→ YOUR TASK:
A single number is the answer: the count of lines in these records with "Bootstrap" in them.

START RECORDS SHOWN

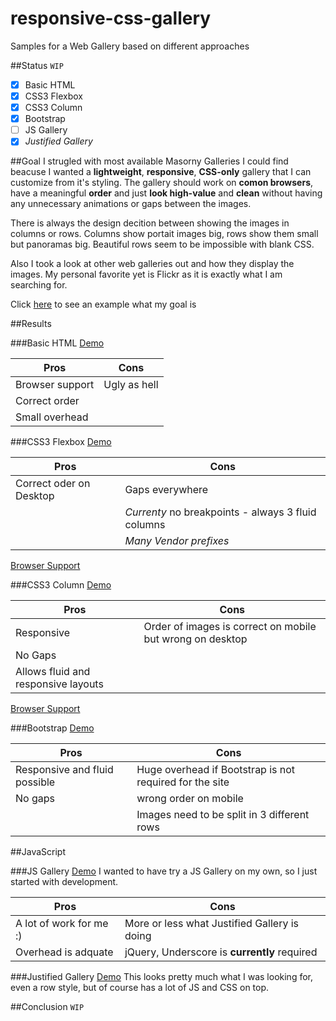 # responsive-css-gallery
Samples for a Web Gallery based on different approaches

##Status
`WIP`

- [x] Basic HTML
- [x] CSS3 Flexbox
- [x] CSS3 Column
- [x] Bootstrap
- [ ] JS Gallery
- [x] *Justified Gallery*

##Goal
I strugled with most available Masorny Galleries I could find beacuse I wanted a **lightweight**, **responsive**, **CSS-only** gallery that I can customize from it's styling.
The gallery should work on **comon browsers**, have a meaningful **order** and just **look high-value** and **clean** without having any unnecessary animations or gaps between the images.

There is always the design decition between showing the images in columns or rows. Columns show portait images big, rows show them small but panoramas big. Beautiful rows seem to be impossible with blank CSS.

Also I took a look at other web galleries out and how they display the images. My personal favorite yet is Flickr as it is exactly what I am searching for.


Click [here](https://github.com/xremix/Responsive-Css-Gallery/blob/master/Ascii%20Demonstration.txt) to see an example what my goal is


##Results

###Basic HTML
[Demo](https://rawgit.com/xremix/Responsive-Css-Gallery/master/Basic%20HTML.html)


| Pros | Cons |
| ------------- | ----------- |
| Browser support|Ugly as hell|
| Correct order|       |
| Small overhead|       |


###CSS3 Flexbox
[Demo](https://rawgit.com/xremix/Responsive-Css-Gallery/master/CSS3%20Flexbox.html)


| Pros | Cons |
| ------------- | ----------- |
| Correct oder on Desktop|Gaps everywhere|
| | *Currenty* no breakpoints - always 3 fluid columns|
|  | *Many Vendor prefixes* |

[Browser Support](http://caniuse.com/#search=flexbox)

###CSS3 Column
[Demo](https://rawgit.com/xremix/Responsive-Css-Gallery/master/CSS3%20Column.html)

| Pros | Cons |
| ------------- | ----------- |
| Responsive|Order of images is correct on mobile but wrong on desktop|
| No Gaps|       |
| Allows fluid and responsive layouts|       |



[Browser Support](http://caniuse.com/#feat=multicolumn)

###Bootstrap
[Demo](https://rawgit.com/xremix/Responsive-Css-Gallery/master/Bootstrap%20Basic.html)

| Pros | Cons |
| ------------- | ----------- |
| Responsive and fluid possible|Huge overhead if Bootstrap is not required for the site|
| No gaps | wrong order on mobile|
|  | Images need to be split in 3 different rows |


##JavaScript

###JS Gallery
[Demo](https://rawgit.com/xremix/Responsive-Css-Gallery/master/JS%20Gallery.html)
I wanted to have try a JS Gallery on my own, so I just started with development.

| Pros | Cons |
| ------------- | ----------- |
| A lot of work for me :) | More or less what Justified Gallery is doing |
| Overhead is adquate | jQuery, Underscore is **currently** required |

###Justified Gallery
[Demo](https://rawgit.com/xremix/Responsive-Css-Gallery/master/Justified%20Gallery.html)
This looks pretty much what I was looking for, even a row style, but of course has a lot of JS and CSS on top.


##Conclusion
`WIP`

END RECORDS SHOWN

→ SOLUTION FOR THIS TASK:
4